AIM OF THE TASK —
Repeat the data precisely as given.

Excerpts from a dataset
■ ■ ■ ■ ■ ■ ■

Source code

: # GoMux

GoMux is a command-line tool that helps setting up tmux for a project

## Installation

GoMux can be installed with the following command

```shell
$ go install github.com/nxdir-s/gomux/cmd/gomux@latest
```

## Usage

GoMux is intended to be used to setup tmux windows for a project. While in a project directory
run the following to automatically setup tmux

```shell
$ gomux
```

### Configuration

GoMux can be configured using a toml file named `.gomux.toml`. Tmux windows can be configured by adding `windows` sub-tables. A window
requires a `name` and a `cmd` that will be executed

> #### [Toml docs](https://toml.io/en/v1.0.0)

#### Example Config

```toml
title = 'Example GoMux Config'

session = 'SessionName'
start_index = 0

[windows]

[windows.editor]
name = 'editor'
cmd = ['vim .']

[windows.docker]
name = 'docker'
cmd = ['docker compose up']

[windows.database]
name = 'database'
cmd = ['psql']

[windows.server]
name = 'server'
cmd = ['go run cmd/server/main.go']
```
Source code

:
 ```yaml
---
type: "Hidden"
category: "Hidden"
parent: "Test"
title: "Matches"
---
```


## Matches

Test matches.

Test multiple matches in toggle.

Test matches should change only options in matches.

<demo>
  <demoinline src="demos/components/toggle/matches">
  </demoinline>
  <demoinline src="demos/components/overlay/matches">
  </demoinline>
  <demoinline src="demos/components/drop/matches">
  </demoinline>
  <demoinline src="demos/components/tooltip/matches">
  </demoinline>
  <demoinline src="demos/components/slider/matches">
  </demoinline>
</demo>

■ ■ ■ ■ ■ ■ ■

OUTPUT OF THE EXERCISE —
Source code

: # GoMux

GoMux is a command-line tool that helps setting up tmux for a project

## Installation

GoMux can be installed with the following command

```shell
$ go install github.com/nxdir-s/gomux/cmd/gomux@latest
```

## Usage

GoMux is intended to be used to setup tmux windows for a project. While in a project directory
run the following to automatically setup tmux

```shell
$ gomux
```

### Configuration

GoMux can be configured using a toml file named `.gomux.toml`. Tmux windows can be configured by adding `windows` sub-tables. A window
requires a `name` and a `cmd` that will be executed

> #### [Toml docs](https://toml.io/en/v1.0.0)

#### Example Config

```toml
title = 'Example GoMux Config'

session = 'SessionName'
start_index = 0

[windows]

[windows.editor]
name = 'editor'
cmd = ['vim .']

[windows.docker]
name = 'docker'
cmd = ['docker compose up']

[windows.database]
name = 'database'
cmd = ['psql']

[windows.server]
name = 'server'
cmd = ['go run cmd/server/main.go']
```
Source code

:
 ```yaml
---
type: "Hidden"
category: "Hidden"
parent: "Test"
title: "Matches"
---
```


## Matches

Test matches.

Test multiple matches in toggle.

Test matches should change only options in matches.

<demo>
  <demoinline src="demos/components/toggle/matches">
  </demoinline>
  <demoinline src="demos/components/overlay/matches">
  </demoinline>
  <demoinline src="demos/components/drop/matches">
  </demoinline>
  <demoinline src="demos/components/tooltip/matches">
  </demoinline>
  <demoinline src="demos/components/slider/matches">
  </demoinline>
</demo>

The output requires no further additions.